From the line containing "8. 版权和许可：在 README" to the end of the listing, copy each line exactly and leave out all others.
---*---
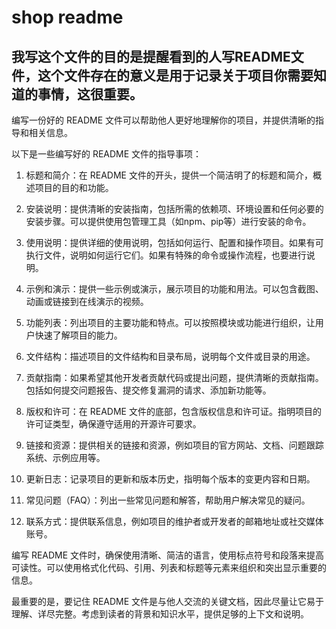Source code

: # shop readme   
我写这个文件的目的是提醒看到的人写README文件，这个文件存在的意义是用于记录关于项目你需要知道的事情，这很重要。
--------

编写一份好的 README 文件可以帮助他人更好地理解你的项目，并提供清晰的指导和相关信息。

以下是一些编写好的 README 文件的指导事项：

1. 标题和简介：在 README 文件的开头，提供一个简洁明了的标题和简介，概述项目的目的和功能。

2. 安装说明：提供清晰的安装指南，包括所需的依赖项、环境设置和任何必要的安装步骤。可以提供使用包管理工具（如npm、pip等）进行安装的命令。

3. 使用说明：提供详细的使用说明，包括如何运行、配置和操作项目。如果有可执行文件，说明如何运行它们。如果有特殊的命令或操作流程，也要进行说明。

4. 示例和演示：提供一些示例或演示，展示项目的功能和用法。可以包含截图、动画或链接到在线演示的视频。

5. 功能列表：列出项目的主要功能和特点。可以按照模块或功能进行组织，让用户快速了解项目的能力。

6. 文件结构：描述项目的文件结构和目录布局，说明每个文件或目录的用途。

7. 贡献指南：如果希望其他开发者贡献代码或提出问题，提供清晰的贡献指南。包括如何提交问题报告、提交修复漏洞的请求、添加新功能等。

8. 版权和许可：在 README 文件的底部，包含版权信息和许可证。指明项目的许可证类型，确保遵守适用的开源许可要求。

9. 链接和资源：提供相关的链接和资源，例如项目的官方网站、文档、问题跟踪系统、示例应用等。

10. 更新日志：记录项目的更新和版本历史，指明每个版本的变更内容和日期。

11. 常见问题（FAQ）：列出一些常见问题和解答，帮助用户解决常见的疑问。

12. 联系方式：提供联系信息，例如项目的维护者或开发者的邮箱地址或社交媒体账号。

编写 README 文件时，确保使用清晰、简洁的语言，使用标点符号和段落来提高可读性。可以使用格式化代码、引用、列表和标题等元素来组织和突出显示重要的信息。

最重要的是，要记住 README 文件是与他人交流的关键文档，因此尽量让它易于理解、详尽完整。考虑到读者的背景和知识水平，提供足够的上下文和说明。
---*---
[Result of the task]:
8. 版权和许可：在 README 文件的底部，包含版权信息和许可证。指明项目的许可证类型，确保遵守适用的开源许可要求。

9. 链接和资源：提供相关的链接和资源，例如项目的官方网站、文档、问题跟踪系统、示例应用等。

10. 更新日志：记录项目的更新和版本历史，指明每个版本的变更内容和日期。

11. 常见问题（FAQ）：列出一些常见问题和解答，帮助用户解决常见的疑问。

12. 联系方式：提供联系信息，例如项目的维护者或开发者的邮箱地址或社交媒体账号。

编写 README 文件时，确保使用清晰、简洁的语言，使用标点符号和段落来提高可读性。可以使用格式化代码、引用、列表和标题等元素来组织和突出显示重要的信息。

最重要的是，要记住 README 文件是与他人交流的关键文档，因此尽量让它易于理解、详尽完整。考虑到读者的背景和知识水平，提供足够的上下文和说明。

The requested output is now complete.